Yani toplum vücuduna Kur'ân'ın ahkâmı tatbik edilecek olursa, insanların
ihtiyaçları oranında bu toplum vücudunun kalbi olan İslâmi
bir devlet, herkesin ihtiyacı oranındaki kanı yani gıdayı, maddi ve manevi
ihtiyaçlarını karşılar.
Bir yerde kangiren meydana gelmişse, orayı vücudun tedavi ettiği gibi
o İslâmi bir devlet onun tedavisini yapar. Allah
(c.c), Melik'lik otoritesinin toplum hayatına uygulanmasını, bizim ihtiyacımıza
bırakmış.[4]
3-
İnsanların ilahına (yaratan, yaşatan ve yönetenine)
insanoğlunun
yaratılışında bir yere bağlanma ihtiyacı da verilmiş. Bu herkesde
var. Tarih boyunca insanların aklı başında olanları Peygamberlere tabi olarak
kendilerini yaratana kulluk yapmışlar, O'na itaat etmişler.
Ama Peygamberlere
uymayan insanlarda mabudsuz ve ilansız kalmamış.
Kendi büyüklerini, yöneticilerini kendilerine ilah kabul etmişler. O'nun
huzurunda ayinlerini yapmışlar. Öldükten sonra da O'nun adına taşlar dikmişler,
o taşların önünde bağlanma itaat etme ihtiyaçlarını gidermişler. Ve insanlığı
zillet içerisinde bırakmışlar.
Biz kula kul
olanlardan değil, kullan yaratan, onların Rabbi olan, onların Meliki olan
Allah'a kul olduğumuzu bu sureyi okuyarak bütün insanlara duyuruyoruz.[5]
4- Vesvese
veren sinsinin şerrinden
Hannas, Arabın dilinde düşmanından
korkunca pusan, geriye adım atan, düşmanını zayıf gördüğünde de üzerine
saldıran hayvana denirmiş. Yani bir ileri, bir geri gidip gelen.
Bunu insan için
kullanıyor Rabbim bu ayette. Vesveseci Hannâs. Günümüzde
bunu söylerken bazı insanlar hatırıma geliyor. Müslümanlar güçlü iken müslümanlara yaltaklık yapanlar, hizmet edenler, yoluna
"toz olurum" diyenler. Ama müslümanların
zayıf anların da ağaçları kemiren kurtlar gibi, müslümanın
üzerine saldırıveren Hannas'in şerrinden Allah'a
sığınırım diyoruz.
İnsanoğlunun aklı
dünyadaki bütün düşmanlarını tanımaya yetmez ve bunların şerrinden emin olamaz.
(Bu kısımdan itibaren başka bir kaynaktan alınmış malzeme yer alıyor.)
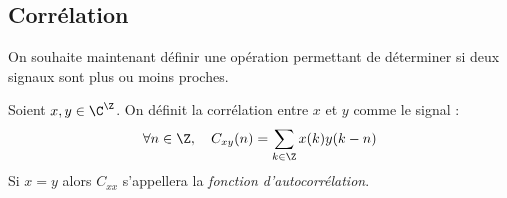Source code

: 

        




        

\subsection{Corrélation}

On souhaite maintenant définir une opération permettant de déterminer si deux signaux sont 
plus ou moins proches. 

\begin{definition}
    Soient $x,y \in \C^\Z$. On définit la corrélation entre $x$ et $y$ comme le signal : 
        \begin{equation}
            \forall n \in \Z, \quad C_{xy}(n) = \sum_{k \in \Z} x(k) y(k - n) 
        \end{equation}
    Si $x = y$ alors $ C_{xx}$ s'appellera la \emph{fonction d'autocorrélation}. 
\end{definition}

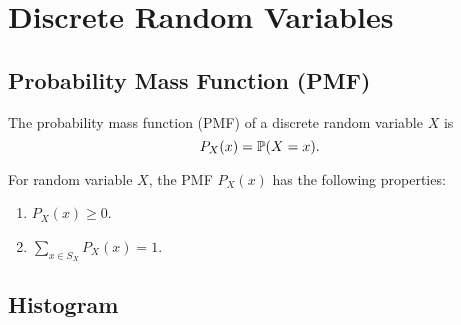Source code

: \chapter{Discrete Random Variables}

\section{Probability Mass Function (PMF)}
\begin{definition}
    The probability mass function (PMF) of a discrete random variable $X$ is
    \begin{equation*}
        P_X(x) = \P{X=x}.
    \end{equation*}
\end{definition}

\begin{theorem}
    For random variable $X$, the PMF $P_X(x)$ has the following properties:
    \begin{enumerate}
        \item $P_X(x)\geq 0$.
        \item $\sum_{x\in S_X}P_X(x)=1$.
    \end{enumerate}
\end{theorem}

\section{Histogram}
Tedbir alsa bunun da bir sınırı vardır. Ama bütün bu tedbirlerin takdirini
yapan, bütün yaratılmışları emri altında tutan ve Melik olan Allah'a sığınacak
olursak Rabbim dileyince bütün zararlıların şerrinden bizleri emin kılar. Tabi
sözlü duamız, fiili duamızdan sonra olacaktır.
"Vesvâs" dan, yani müslüman
düşmanlarının gizli fes adlarından, vesvese ile iş yapmalarından, dudak
işaretleriyle konuşmalarından, müslüman aleyhinde
gecede ve gündüzde planlar kurmalarından Allah'a sığınıyoruz. Zaten kafirler de
müslümanların aleyhine yaptıkları planları gizli
yapmaktadırlar.[6]
5- O ki
insanların kalblerine vesvese verir.
6- (O
vesvese veren) gerek cinden gerek insandan olsun (hepsinden insanların Rabbine
sığınırını)
İnsandan olan
vesvesecinin şerrinden de Allah'a sığınıyoruz, cinden olan vesvesecinin
şerrinden de Allah'a sığınıyoruz.
Allah (c.c) Enam
Suresinin 112. ayet-i kerimesinde; "Her peygamberin düşmanı
olduğunu" ifade ediyor. Kimlerden? "İnsanlardan ve cinlerden."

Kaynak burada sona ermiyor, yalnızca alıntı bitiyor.